Stored data

== Segment start ==

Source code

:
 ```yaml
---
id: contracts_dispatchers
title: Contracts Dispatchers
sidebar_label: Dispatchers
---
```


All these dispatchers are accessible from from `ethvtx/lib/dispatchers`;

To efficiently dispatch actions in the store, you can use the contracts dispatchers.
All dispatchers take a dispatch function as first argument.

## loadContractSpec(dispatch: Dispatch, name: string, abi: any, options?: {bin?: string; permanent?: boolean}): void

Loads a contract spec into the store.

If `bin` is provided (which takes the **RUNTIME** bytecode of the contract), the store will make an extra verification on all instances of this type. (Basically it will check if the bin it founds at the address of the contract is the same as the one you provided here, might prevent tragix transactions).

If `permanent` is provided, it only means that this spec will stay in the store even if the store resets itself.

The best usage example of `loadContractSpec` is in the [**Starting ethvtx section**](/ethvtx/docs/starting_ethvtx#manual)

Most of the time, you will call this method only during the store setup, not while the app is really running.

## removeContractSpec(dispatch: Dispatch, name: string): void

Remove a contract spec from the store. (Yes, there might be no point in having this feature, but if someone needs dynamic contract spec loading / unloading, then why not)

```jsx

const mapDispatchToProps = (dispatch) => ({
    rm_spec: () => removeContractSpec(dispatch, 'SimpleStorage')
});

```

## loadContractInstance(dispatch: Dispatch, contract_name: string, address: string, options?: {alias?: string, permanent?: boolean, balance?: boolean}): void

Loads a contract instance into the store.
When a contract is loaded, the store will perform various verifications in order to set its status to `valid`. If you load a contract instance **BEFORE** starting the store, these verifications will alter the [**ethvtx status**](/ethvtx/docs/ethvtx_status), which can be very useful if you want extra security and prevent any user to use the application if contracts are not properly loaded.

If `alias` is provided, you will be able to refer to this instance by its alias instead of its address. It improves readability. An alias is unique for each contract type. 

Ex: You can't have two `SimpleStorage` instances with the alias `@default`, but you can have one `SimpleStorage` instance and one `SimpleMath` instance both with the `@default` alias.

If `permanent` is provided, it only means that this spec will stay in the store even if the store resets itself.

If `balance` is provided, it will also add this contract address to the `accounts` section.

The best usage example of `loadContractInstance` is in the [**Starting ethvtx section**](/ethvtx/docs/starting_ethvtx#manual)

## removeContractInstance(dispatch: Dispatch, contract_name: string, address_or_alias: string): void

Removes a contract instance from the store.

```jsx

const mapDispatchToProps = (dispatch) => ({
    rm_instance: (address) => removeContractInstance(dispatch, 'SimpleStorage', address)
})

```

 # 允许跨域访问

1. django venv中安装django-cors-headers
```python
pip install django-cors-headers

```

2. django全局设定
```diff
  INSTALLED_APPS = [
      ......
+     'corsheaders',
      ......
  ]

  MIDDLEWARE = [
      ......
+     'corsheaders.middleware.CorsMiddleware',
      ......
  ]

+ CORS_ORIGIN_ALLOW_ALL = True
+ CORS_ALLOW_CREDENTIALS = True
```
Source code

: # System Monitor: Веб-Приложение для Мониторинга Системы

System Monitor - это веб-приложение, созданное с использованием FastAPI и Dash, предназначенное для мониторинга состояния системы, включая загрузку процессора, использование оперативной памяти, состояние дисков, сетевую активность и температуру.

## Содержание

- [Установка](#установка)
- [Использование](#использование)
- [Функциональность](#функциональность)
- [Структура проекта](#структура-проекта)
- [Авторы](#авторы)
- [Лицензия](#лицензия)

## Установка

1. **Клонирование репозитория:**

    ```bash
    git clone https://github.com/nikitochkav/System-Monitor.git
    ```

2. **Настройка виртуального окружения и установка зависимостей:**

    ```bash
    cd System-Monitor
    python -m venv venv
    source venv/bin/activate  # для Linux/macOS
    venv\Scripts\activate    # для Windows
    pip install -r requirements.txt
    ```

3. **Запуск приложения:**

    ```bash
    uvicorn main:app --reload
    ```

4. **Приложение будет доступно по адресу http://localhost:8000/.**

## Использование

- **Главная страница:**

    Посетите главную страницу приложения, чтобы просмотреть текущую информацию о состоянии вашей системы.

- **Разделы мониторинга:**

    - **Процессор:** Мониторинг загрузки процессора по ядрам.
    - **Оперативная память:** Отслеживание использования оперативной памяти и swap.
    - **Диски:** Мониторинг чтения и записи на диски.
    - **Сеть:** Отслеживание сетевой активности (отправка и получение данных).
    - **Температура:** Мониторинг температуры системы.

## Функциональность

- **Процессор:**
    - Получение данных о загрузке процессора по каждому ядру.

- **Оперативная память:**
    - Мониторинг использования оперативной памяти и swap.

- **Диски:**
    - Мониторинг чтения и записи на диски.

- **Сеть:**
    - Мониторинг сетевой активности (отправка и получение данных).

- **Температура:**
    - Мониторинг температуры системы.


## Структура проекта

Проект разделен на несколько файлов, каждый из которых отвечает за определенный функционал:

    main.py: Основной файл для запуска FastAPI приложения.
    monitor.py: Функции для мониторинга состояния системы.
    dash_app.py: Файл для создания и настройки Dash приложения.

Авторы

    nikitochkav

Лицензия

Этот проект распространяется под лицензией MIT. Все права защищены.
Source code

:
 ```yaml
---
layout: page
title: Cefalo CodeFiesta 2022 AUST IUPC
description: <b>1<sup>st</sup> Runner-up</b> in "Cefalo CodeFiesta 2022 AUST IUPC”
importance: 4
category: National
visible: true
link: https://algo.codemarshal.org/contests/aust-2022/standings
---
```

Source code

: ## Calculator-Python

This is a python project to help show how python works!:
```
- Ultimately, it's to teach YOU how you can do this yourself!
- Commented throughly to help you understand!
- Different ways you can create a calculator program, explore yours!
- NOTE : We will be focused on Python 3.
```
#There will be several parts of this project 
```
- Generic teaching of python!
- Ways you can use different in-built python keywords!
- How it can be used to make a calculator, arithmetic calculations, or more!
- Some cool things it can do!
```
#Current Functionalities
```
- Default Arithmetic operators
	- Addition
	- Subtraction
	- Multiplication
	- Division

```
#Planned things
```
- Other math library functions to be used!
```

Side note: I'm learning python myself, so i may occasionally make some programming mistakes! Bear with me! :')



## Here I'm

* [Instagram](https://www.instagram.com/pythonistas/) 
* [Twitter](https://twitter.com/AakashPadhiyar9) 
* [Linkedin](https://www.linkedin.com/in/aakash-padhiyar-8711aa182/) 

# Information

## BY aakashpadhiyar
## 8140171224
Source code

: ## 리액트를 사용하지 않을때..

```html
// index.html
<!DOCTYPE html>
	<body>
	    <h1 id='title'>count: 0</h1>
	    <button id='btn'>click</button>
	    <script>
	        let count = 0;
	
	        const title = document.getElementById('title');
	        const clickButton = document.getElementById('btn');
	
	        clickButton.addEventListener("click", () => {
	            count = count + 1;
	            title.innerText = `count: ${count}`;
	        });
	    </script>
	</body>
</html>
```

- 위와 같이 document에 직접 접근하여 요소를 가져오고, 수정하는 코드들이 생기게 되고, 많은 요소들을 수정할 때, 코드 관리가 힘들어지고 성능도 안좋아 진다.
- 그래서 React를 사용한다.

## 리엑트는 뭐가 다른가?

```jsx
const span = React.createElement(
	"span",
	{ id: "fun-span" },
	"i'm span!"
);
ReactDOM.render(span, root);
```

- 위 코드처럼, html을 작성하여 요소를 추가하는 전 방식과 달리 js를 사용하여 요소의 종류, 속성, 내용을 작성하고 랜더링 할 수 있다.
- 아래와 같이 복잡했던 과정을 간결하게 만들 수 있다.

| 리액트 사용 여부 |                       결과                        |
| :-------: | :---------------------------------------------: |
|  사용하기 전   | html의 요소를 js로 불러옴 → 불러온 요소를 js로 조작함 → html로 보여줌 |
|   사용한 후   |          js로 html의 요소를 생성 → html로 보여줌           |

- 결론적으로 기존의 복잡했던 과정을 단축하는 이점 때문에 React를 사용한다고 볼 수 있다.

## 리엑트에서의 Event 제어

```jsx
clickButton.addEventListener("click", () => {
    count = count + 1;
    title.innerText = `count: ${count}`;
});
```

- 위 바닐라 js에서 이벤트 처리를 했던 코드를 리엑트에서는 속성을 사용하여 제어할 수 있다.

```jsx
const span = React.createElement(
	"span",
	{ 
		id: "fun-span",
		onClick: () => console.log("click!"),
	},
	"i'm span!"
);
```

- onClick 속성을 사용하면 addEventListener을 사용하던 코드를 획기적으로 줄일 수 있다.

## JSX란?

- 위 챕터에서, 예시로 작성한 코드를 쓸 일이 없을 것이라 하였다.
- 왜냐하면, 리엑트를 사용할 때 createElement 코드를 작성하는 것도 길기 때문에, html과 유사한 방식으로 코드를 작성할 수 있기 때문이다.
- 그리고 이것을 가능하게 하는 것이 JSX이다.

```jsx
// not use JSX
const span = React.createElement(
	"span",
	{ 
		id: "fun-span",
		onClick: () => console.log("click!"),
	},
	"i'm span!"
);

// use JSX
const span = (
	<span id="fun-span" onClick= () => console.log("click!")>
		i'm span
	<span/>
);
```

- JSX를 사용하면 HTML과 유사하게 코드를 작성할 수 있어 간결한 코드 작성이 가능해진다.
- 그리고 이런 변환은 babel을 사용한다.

== Segment end ==
== Segment start ==

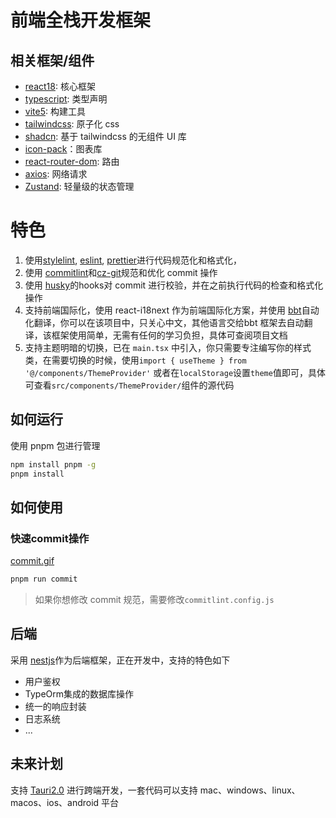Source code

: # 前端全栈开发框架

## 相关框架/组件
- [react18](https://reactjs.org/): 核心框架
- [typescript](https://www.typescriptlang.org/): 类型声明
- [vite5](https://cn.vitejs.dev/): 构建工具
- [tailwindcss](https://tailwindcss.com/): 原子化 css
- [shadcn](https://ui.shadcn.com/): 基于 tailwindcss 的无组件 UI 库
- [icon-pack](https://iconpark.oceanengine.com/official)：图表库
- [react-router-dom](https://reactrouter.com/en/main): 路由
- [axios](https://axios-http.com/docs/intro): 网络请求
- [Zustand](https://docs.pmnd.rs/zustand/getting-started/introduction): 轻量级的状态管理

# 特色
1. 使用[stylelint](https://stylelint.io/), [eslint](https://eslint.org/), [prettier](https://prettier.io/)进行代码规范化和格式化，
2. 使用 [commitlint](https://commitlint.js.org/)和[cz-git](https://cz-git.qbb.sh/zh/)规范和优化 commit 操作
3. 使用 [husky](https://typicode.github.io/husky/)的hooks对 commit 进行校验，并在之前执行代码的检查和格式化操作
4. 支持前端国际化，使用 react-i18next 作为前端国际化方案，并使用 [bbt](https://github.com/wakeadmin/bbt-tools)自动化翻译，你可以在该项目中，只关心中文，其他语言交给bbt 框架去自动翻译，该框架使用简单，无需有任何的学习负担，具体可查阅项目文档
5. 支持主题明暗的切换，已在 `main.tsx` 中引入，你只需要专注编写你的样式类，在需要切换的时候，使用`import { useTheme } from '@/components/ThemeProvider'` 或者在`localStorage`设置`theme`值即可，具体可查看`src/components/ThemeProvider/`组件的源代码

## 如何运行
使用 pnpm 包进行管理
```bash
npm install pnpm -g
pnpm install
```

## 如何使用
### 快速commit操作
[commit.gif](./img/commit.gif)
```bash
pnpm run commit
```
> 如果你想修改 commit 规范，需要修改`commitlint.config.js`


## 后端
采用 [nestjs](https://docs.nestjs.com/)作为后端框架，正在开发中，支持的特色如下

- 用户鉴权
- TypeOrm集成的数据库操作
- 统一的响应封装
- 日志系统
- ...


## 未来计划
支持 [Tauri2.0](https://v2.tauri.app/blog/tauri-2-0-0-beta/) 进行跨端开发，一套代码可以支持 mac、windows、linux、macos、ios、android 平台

== Segment end ==

Identify the lines of the data that contain the word "памяти". Copy each of them.

System Monitor - это веб-приложение, созданное с использованием FastAPI и Dash, предназначенное для мониторинга состояния системы, включая загрузку процессора, использование оперативной памяти, состояние дисков, сетевую активность и температуру.
    - **Оперативная память:** Отслеживание использования оперативной памяти и swap.
    - Мониторинг использования оперативной памяти и swap.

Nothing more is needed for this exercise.